Para mim, a visão da Chris e de Paraty... |
...para a Chris, a visão de mim e do restaurante. Me dei melhor! |
Como um chamego é sempre bem vindo, ficamos felizes com o pequeno copo de gaspacho que cada um de nós recebeu de brinde enquanto ainda escolhíamos nossa entrada. Para quem não sabe, é uma sopa fria, normalmente feita de tomate. Pouco depois de nossa chegada entreouvi um cliente reclamando ao garçom da falta de sal no prato que ele havia comido. Não consegui descobrir qual era esse prato, mas a julgar pelo gaspacho a reclamação parecia improcedente.

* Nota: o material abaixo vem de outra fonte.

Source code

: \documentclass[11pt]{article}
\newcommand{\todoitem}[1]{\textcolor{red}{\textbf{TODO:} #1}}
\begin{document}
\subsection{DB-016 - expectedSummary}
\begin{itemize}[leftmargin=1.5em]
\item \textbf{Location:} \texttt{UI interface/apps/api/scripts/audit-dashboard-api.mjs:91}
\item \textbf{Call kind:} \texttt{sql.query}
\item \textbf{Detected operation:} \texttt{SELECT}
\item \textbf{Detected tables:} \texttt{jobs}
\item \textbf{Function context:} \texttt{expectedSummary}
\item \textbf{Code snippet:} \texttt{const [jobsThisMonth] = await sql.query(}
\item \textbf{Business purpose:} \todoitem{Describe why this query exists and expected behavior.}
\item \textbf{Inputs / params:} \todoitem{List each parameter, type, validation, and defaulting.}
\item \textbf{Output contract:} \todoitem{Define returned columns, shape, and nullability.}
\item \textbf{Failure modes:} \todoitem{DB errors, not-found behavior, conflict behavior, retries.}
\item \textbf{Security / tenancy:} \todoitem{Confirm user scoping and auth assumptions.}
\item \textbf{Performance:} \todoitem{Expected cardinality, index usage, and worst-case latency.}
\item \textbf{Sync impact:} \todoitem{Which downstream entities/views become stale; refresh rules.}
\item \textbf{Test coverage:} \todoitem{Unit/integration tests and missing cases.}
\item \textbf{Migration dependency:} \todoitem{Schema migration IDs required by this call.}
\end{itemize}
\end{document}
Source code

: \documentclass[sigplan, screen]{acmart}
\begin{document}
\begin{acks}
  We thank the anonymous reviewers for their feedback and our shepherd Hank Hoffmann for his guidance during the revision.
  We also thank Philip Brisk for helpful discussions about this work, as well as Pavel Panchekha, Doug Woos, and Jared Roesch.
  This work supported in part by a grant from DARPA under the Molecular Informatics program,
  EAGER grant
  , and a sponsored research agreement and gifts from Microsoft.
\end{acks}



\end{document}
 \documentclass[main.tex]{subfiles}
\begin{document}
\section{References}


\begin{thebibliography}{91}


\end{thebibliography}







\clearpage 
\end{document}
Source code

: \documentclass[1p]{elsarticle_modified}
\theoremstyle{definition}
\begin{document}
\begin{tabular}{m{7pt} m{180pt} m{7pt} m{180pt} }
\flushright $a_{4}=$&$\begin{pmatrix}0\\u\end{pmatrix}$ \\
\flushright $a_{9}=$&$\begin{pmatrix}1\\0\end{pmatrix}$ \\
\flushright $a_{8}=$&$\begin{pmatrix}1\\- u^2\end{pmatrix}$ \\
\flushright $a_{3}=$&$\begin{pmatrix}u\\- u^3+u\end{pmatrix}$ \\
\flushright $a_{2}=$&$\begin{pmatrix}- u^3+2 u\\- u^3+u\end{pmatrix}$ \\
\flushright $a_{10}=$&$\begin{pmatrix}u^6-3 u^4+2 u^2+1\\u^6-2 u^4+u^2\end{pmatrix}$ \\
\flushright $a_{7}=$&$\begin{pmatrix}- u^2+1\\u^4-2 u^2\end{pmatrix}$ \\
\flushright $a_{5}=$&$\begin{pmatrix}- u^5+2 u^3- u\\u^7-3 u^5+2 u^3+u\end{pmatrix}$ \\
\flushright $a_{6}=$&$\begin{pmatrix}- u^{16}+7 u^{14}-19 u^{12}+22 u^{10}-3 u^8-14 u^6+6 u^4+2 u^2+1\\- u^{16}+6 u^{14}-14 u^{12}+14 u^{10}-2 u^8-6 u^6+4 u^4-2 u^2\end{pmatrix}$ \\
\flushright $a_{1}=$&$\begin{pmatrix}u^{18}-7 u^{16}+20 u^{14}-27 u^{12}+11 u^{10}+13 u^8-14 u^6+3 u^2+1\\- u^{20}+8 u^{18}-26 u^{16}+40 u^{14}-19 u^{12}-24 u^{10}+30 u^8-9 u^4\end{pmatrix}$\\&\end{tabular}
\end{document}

Estava bem temperado, até com alguma picância. Chris não gostou tanto, mas foi mais por causa da consistência da sopa fria.
Chameguinho bem-vindo |
Não chega ao número de títulos brasileiros do Palmeiras (cinco, tá?) as vezes em que aceitamos o couvert em algum restaurante. Mas o deste aqui era irresistível. Confira: pães variados, pannacotta de palmito pupunha com cubinhos de tomate e alho negro, pastinha de cream cheese com jabuticaba e manteiga com flor de sal (R$ 28 para duas pessoas). Isso porque, na descrição do cardápio, não consta a telha de pão de queijo, que é como se fosse um pão de queijo na forma de uma torrada bem fina. Uma delícia, e muito prático para abdicar da faca e usá-lo para se servir. A pannacotta estava com uma textura agradável e bom tempero, suavizado pela presença do alho negro e do tomate, que dão uma adocicada no sabor. Nenhum de nós curtiu muito a manteiga com flor de sal, que acaba sendo tão somente uma manteiga bem salgada. Já o cream cheese de jabuticaba tinha um grande defeito de vir em pouquíssima quantidade. Ou seja: sobrou manteiga e faltou cream cheese em nossa experiência. Mas os pães eram gostosos e a apresentação, belíssima.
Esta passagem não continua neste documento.